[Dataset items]
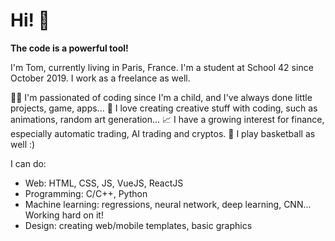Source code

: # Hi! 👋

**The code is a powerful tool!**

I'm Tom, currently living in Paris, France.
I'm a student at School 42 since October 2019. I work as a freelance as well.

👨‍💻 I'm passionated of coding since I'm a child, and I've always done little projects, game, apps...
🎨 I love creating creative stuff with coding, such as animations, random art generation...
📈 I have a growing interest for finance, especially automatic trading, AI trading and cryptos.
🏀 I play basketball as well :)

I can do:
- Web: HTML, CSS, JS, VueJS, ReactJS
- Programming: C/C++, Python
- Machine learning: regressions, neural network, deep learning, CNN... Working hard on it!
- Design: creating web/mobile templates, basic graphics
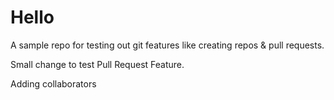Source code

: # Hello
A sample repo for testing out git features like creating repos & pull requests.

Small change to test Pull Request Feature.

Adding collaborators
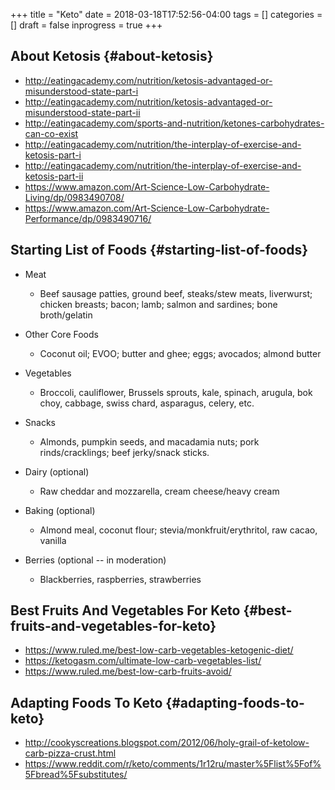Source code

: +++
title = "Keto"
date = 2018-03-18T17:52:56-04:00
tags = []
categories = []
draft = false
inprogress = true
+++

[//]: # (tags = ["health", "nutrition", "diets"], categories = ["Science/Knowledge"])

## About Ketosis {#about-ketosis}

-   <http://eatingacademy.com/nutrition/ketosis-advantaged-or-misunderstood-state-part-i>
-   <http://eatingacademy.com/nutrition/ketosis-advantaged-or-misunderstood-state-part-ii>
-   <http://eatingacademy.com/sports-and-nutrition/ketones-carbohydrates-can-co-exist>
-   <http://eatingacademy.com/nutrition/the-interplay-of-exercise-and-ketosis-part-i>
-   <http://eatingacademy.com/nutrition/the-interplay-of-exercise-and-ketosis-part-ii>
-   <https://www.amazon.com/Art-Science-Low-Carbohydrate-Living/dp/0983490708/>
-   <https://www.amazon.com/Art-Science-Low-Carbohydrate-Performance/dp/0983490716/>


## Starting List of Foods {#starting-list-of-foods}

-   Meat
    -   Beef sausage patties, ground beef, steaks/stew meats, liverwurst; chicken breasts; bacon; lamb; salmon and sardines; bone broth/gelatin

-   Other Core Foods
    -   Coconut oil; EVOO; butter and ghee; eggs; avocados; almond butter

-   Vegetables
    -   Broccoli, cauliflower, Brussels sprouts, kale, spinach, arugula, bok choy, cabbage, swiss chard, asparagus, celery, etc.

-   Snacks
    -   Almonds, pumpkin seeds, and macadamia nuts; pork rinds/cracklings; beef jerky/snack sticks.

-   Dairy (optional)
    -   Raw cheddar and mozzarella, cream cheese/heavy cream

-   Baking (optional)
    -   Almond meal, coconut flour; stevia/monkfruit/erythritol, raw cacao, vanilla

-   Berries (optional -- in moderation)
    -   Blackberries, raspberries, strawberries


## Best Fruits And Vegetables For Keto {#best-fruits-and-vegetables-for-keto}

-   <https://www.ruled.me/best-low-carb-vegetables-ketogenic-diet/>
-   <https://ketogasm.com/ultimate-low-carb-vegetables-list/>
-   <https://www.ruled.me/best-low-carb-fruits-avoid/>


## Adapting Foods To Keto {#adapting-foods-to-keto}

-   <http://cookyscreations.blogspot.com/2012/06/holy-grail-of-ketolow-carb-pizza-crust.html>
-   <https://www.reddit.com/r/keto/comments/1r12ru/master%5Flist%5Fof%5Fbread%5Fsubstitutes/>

* * *

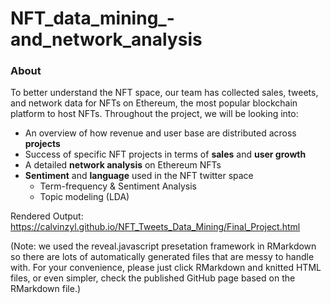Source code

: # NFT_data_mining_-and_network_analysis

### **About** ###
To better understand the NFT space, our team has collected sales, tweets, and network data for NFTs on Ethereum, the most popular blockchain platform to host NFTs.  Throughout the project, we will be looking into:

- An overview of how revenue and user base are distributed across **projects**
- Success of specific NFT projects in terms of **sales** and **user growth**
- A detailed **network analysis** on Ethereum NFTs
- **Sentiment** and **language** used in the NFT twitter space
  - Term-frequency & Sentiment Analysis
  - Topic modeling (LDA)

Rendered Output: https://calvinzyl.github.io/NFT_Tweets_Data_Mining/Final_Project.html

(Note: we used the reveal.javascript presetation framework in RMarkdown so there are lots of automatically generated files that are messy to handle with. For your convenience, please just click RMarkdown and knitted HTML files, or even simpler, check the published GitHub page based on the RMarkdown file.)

--

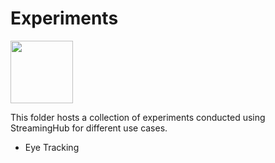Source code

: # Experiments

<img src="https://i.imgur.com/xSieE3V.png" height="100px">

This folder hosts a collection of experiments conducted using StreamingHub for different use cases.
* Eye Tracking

Directions => Your task is to restate, word for word, only those lines above that fall between the line holding "I'm Tom, currently living in Paris, France." and the line holding "- Programming: C/C++, Python", inclusive.

Answer box =>
I'm Tom, currently living in Paris, France.
I'm a student at School 42 since October 2019. I work as a freelance as well.

👨‍💻 I'm passionated of coding since I'm a child, and I've always done little projects, game, apps...
🎨 I love creating creative stuff with coding, such as animations, random art generation...
📈 I have a growing interest for finance, especially automatic trading, AI trading and cryptos.
🏀 I play basketball as well :)

I can do:
- Web: HTML, CSS, JS, VueJS, ReactJS
- Programming: C/C++, Python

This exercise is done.